B. 1989, Camp Springs, Maryland. Lives and works in New York.
Portrait of Kevin Claiborne by Gioncarlo Valentine. Courtesy of Kevin Claiborne.
Across photography, collage, and printmaking, Kevin Claiborne grapples with the impressions left by Black culture that go unrecognized by mainstream records. With an MFA from Columbia University and degrees in mathematics and higher education, Claiborne carefully revisits Black archives through written intervention.
His traces, marks, and drawings function like a palimpsest, where the artist marks over a record to add to its existence or make something new, not unlike an oral historian embellishing a narrative with each retelling. Inspired by the Great Unconformity—a missing space of sediment in Earth’s geological record between 100 million and 1 billion years ago—Claiborne grapples with what has been lost or erased across his family history.
The Harlem-based artist takes inspiration from fashion photography and advertising. He cites Barbara Kruger for revealing to him the uneasy relationship that can arise between texts and images. Through this misalignment, Claiborne found answers that emboldened him to ask provocative questions about the Black body that would otherwise be left unsaid in public spaces.
In his solo exhibition “Fragmentation” at sobering in Paris earlier this summer, a series of collages of Black icons were juxtaposed against African sculptures and text to comment on the word “black” as both a color and descriptor of a people. Through this process, Claiborne has positioned himself as a descendent of Black conceptual artists like Lorna Simpson, Adrian Piper, Charles Gaines, Carrie Mae Weems, Octavia Butler, and Fred Moten alongside peers like American Artist, Nekkia McClodden, and Emmanuel Massillon.
Like many conceptual artists, Claiborne’s work prioritizes the integrity of the idea over the aesthetic outcome. “Working conceptually is a necessary and political starting point for me, because through this practice, one can reach a deeper, more critical space where a wider range of responses and conversations become available,” he said.
Claiborne defines Black conceptual thought as an immeasurable asset to contemporary creative practices with the capacity to transform the art world.
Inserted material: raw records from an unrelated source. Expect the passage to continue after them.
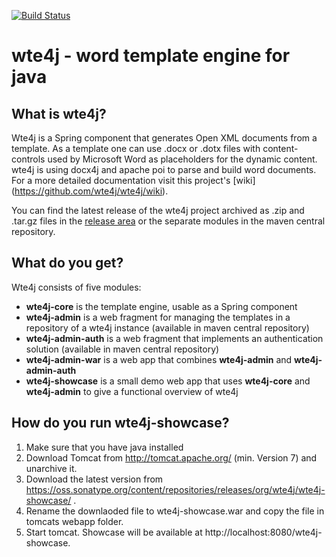[![Build Status](https://travis-ci.org/wte4j/wte4j.svg?branch=master)](https://travis-ci.org/wte4j/wte4j)

# wte4j - word template engine for java

## What is wte4j?
Wte4j is a Spring component that generates Open XML documents from a template.
As a template one can use .docx or .dotx files with content-controls used by Microsoft Word as placeholders for the dynamic content. wte4j is using docx4j and apache poi to parse and build word documents.
For a more detailed documentation visit this project's [wiki] (https://github.com/wte4j/wte4j/wiki). 

You can find the latest release of the wte4j project archived as .zip and .tar.gz files in the [release area](https://github.com/wte4j/wte4j/releases) or the separate modules in the maven central repository.

## What do you get?
Wte4j consists of five modules:

- **wte4j-core** is the template engine, usable as a Spring component
- **wte4j-admin** is a web fragment for managing the templates in a repository of a wte4j instance (available in maven central repository)
- **wte4j-admin-auth** is a web fragment that implements an authentication solution (available in maven central repository)
- **wte4j-admin-war** is a web app that combines **wte4j-admin** and **wte4j-admin-auth**
- **wte4j-showcase** is a small demo web app that uses **wte4j-core** and **wte4j-admin** to give a functional overview of wte4j

## How do you run wte4j-showcase?

1. Make sure that you have java installed
2. Download Tomcat from http://tomcat.apache.org/ (min. Version 7) and unarchive it.
3. Download the latest version from https://oss.sonatype.org/content/repositories/releases/org/wte4j/wte4j-showcase/ .
4. Rename the downlaoded file to wte4j-showcase.war and copy the file in tomcats webapp folder.
5. Start tomcat. Showcase will be available at http://localhost:8080/wte4j-showcase.


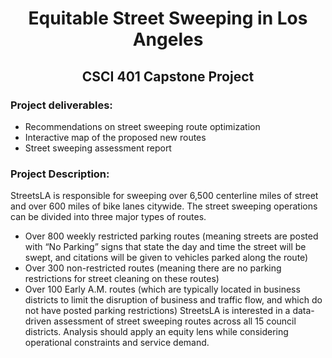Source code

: <h1 style="text-align: center;" >Equitable Street Sweeping in Los Angeles</h1>
<h2 style="text-align: center;"> CSCI 401 Capstone Project</h2>

<h3>Project deliverables:</h3>
<ul>
<li>Recommendations on street sweeping route optimization</li>
<li>Interactive map of the proposed new routes</li>
<li>Street sweeping assessment report</li>
</ul>
  
<h3>Project Description:</h3>
StreetsLA is responsible for sweeping over 6,500 centerline miles of street
and over 600 miles of bike lanes citywide. The street sweeping operations
can be divided into three major types of routes.
<ul>
<li>Over 800 weekly restricted parking routes (meaning streets are
  posted with “No Parking” signs that state the day and time the
  street will be swept, and citations will be given to vehicles parked
  along the route)</li>
<li>Over 300 non-restricted routes (meaning there are no parking
  restrictions for street cleaning on these routes)</li>
<li>Over 100 Early A.M. routes (which are typically located in business
  districts to limit the disruption of business and traffic flow, and
  which do not have posted parking restrictions)
  StreetsLA is interested in a data-driven assessment of street sweeping
  routes across all 15 council districts. Analysis should apply an equity lens
  while considering operational constraints and service demand.</li>
</ul>
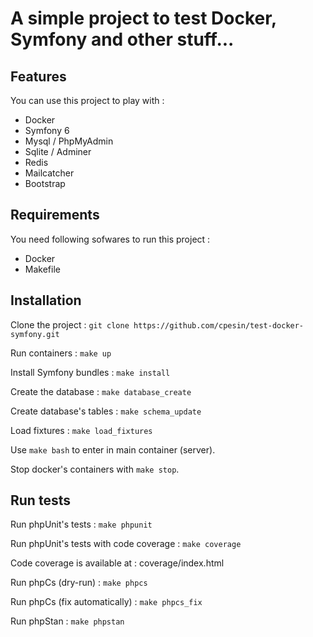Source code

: A simple project to test Docker, Symfony and other stuff...
===========

## Features

You can use this project to play with :
* Docker
* Symfony 6
* Mysql / PhpMyAdmin
* Sqlite / Adminer
* Redis
* Mailcatcher
* Bootstrap

## Requirements

You need following sofwares to run this project : 
* Docker
* Makefile

## Installation

Clone the project :
`git clone https://github.com/cpesin/test-docker-symfony.git`

Run containers :
`make up`

Install Symfony bundles :
`make install`

Create the database : 
`make database_create`

Create database's tables :
`make schema_update`

Load fixtures :
`make load_fixtures`

Use `make bash` to enter in main container (server).

Stop docker's containers with `make stop`.

## Run tests

Run phpUnit's tests :
`make phpunit`

Run phpUnit's tests with code coverage :
`make coverage`

Code coverage is available at : coverage/index.html

Run phpCs (dry-run) :
`make phpcs`

Run phpCs (fix automatically) :
`make phpcs_fix`

Run phpStan :
`make phpstan`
He further added, “I believe there are many Black artists creating conceptual art that honors those who came before us while still taking risks and offering new exciting approaches [to see the world].”
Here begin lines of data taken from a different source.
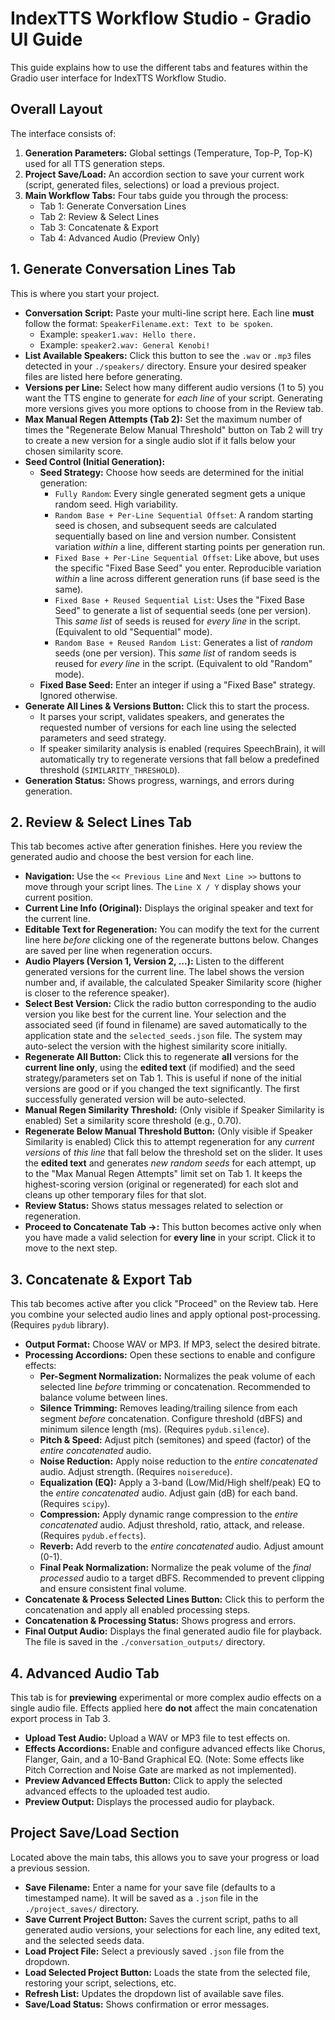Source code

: # IndexTTS Workflow Studio - Gradio UI Guide

This guide explains how to use the different tabs and features within the Gradio user interface for IndexTTS Workflow Studio.

## Overall Layout

The interface consists of:
1.  **Generation Parameters:** Global settings (Temperature, Top-P, Top-K) used for all TTS generation steps.
2.  **Project Save/Load:** An accordion section to save your current work (script, generated files, selections) or load a previous project.
3.  **Main Workflow Tabs:** Four tabs guide you through the process:
    *   Tab 1: Generate Conversation Lines
    *   Tab 2: Review & Select Lines
    *   Tab 3: Concatenate & Export
    *   Tab 4: Advanced Audio (Preview Only)

## 1. Generate Conversation Lines Tab

This is where you start your project.

*   **Conversation Script:** Paste your multi-line script here. Each line **must** follow the format: `SpeakerFilename.ext: Text to be spoken`.
    *   Example: `speaker1.wav: Hello there.`
    *   Example: `speaker2.wav: General Kenobi!`
*   **List Available Speakers:** Click this button to see the `.wav` or `.mp3` files detected in your `./speakers/` directory. Ensure your desired speaker files are listed here before generating.
*   **Versions per Line:** Select how many different audio versions (1 to 5) you want the TTS engine to generate for *each line* of your script. Generating more versions gives you more options to choose from in the Review tab.
*   **Max Manual Regen Attempts (Tab 2):** Set the maximum number of times the "Regenerate Below Manual Threshold" button on Tab 2 will try to create a new version for a single audio slot if it falls below your chosen similarity score.
*   **Seed Control (Initial Generation):**
    *   **Seed Strategy:** Choose how seeds are determined for the initial generation:
        *   `Fully Random`: Every single generated segment gets a unique random seed. High variability.
        *   `Random Base + Per-Line Sequential Offset`: A random starting seed is chosen, and subsequent seeds are calculated sequentially based on line and version number. Consistent variation *within* a line, different starting points per generation run.
        *   `Fixed Base + Per-Line Sequential Offset`: Like above, but uses the specific "Fixed Base Seed" you enter. Reproducible variation *within* a line across different generation runs (if base seed is the same).
        *   `Fixed Base + Reused Sequential List`: Uses the "Fixed Base Seed" to generate a list of sequential seeds (one per version). This *same list* of seeds is reused for *every line* in the script. (Equivalent to old "Sequential" mode).
        *   `Random Base + Reused Random List`: Generates a list of *random* seeds (one per version). This *same list* of random seeds is reused for *every line* in the script. (Equivalent to old "Random" mode).
    *   **Fixed Base Seed:** Enter an integer if using a "Fixed Base" strategy. Ignored otherwise.
*   **Generate All Lines & Versions Button:** Click this to start the process.
    *   It parses your script, validates speakers, and generates the requested number of versions for each line using the selected parameters and seed strategy.
    *   If speaker similarity analysis is enabled (requires SpeechBrain), it will automatically try to regenerate versions that fall below a predefined threshold (`SIMILARITY_THRESHOLD`).
*   **Generation Status:** Shows progress, warnings, and errors during generation.

## 2. Review & Select Lines Tab

This tab becomes active after generation finishes. Here you review the generated audio and choose the best version for each line.

*   **Navigation:** Use the `<< Previous Line` and `Next Line >>` buttons to move through your script lines. The `Line X / Y` display shows your current position.
*   **Current Line Info (Original):** Displays the original speaker and text for the current line.
*   **Editable Text for Regeneration:** You can modify the text for the current line here *before* clicking one of the regenerate buttons below. Changes are saved per line when regeneration occurs.
*   **Audio Players (Version 1, Version 2, ...):** Listen to the different generated versions for the current line. The label shows the version number and, if available, the calculated Speaker Similarity score (higher is closer to the reference speaker).
*   **Select Best Version:** Click the radio button corresponding to the audio version you like best for the current line. Your selection and the associated seed (if found in filename) are saved automatically to the application state and the `selected_seeds.json` file. The system may auto-select the version with the highest similarity score initially.
*   **Regenerate All Button:** Click this to regenerate **all** versions for the **current line only**, using the **edited text** (if modified) and the seed strategy/parameters set on Tab 1. This is useful if none of the initial versions are good or if you changed the text significantly. The first successfully generated version will be auto-selected.
*   **Manual Regen Similarity Threshold:** (Only visible if Speaker Similarity is enabled) Set a similarity score threshold (e.g., 0.70).
*   **Regenerate Below Manual Threshold Button:** (Only visible if Speaker Similarity is enabled) Click this to attempt regeneration for any *current versions* of *this line* that fall below the threshold set on the slider. It uses the **edited text** and generates *new random seeds* for each attempt, up to the "Max Manual Regen Attempts" limit set on Tab 1. It keeps the highest-scoring version (original or regenerated) for each slot and cleans up other temporary files for that slot.
*   **Review Status:** Shows status messages related to selection or regeneration.
*   **Proceed to Concatenate Tab ->:** This button becomes active only when you have made a valid selection for **every line** in your script. Click it to move to the next step.

## 3. Concatenate & Export Tab

This tab becomes active after you click "Proceed" on the Review tab. Here you combine your selected audio lines and apply optional post-processing. (Requires `pydub` library).

*   **Output Format:** Choose WAV or MP3. If MP3, select the desired bitrate.
*   **Processing Accordions:** Open these sections to enable and configure effects:
    *   **Per-Segment Normalization:** Normalizes the peak volume of each selected line *before* trimming or concatenation. Recommended to balance volume between lines.
    *   **Silence Trimming:** Removes leading/trailing silence from each segment *before* concatenation. Configure threshold (dBFS) and minimum silence length (ms). (Requires `pydub.silence`).
    *   **Pitch & Speed:** Adjust pitch (semitones) and speed (factor) of the *entire concatenated* audio.
    *   **Noise Reduction:** Apply noise reduction to the *entire concatenated* audio. Adjust strength. (Requires `noisereduce`).
    *   **Equalization (EQ):** Apply a 3-band (Low/Mid/High shelf/peak) EQ to the *entire concatenated* audio. Adjust gain (dB) for each band. (Requires `scipy`).
    *   **Compression:** Apply dynamic range compression to the *entire concatenated* audio. Adjust threshold, ratio, attack, and release. (Requires `pydub.effects`).
    *   **Reverb:** Add reverb to the *entire concatenated* audio. Adjust amount (0-1).
    *   **Final Peak Normalization:** Normalize the peak volume of the *final processed* audio to a target dBFS. Recommended to prevent clipping and ensure consistent final volume.
*   **Concatenate & Process Selected Lines Button:** Click this to perform the concatenation and apply all enabled processing steps.
*   **Concatenation & Processing Status:** Shows progress and errors.
*   **Final Output Audio:** Displays the final generated audio file for playback. The file is saved in the `./conversation_outputs/` directory.

## 4. Advanced Audio Tab

This tab is for **previewing** experimental or more complex audio effects on a single audio file. Effects applied here **do not** affect the main concatenation export process in Tab 3.

*   **Upload Test Audio:** Upload a WAV or MP3 file to test effects on.
*   **Effects Accordions:** Enable and configure advanced effects like Chorus, Flanger, Gain, and a 10-Band Graphical EQ. (Note: Some effects like Pitch Correction and Noise Gate are marked as not implemented).
*   **Preview Advanced Effects Button:** Click to apply the selected advanced effects to the uploaded test audio.
*   **Preview Output:** Displays the processed audio for playback.

## Project Save/Load Section

Located above the main tabs, this allows you to save your progress or load a previous session.

*   **Save Filename:** Enter a name for your save file (defaults to a timestamped name). It will be saved as a `.json` file in the `./project_saves/` directory.
*   **Save Current Project Button:** Saves the current script, paths to all generated audio versions, your selections for each line, any edited text, and the selected seeds data.
*   **Load Project File:** Select a previously saved `.json` file from the dropdown.
*   **Load Selected Project Button:** Loads the state from the selected file, restoring your script, selections, etc.
*   **Refresh List:** Updates the dropdown list of available save files.
*   **Save/Load Status:** Shows confirmation or error messages.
B. 1978, Chicago. Lives and works in New Haven, Connecticut.
Portrait of Dominique Duroseau. Courtesy of the artist.
Conceptual art both frustrates and liberates Dominique Duroseau. “I was so mad!” she told Artsy, describing her first encounter with conceptual art. The work was Robert Smithson’s Map of Broken Glass (Atlantis) (1969) at Dia Beacon. “There’s this pile of glass lying on the floor and I’m supposed to believe that the glass slowly transforms over time?” she asked. “Or is it that I’m getting older and that’s where the transformation happens?”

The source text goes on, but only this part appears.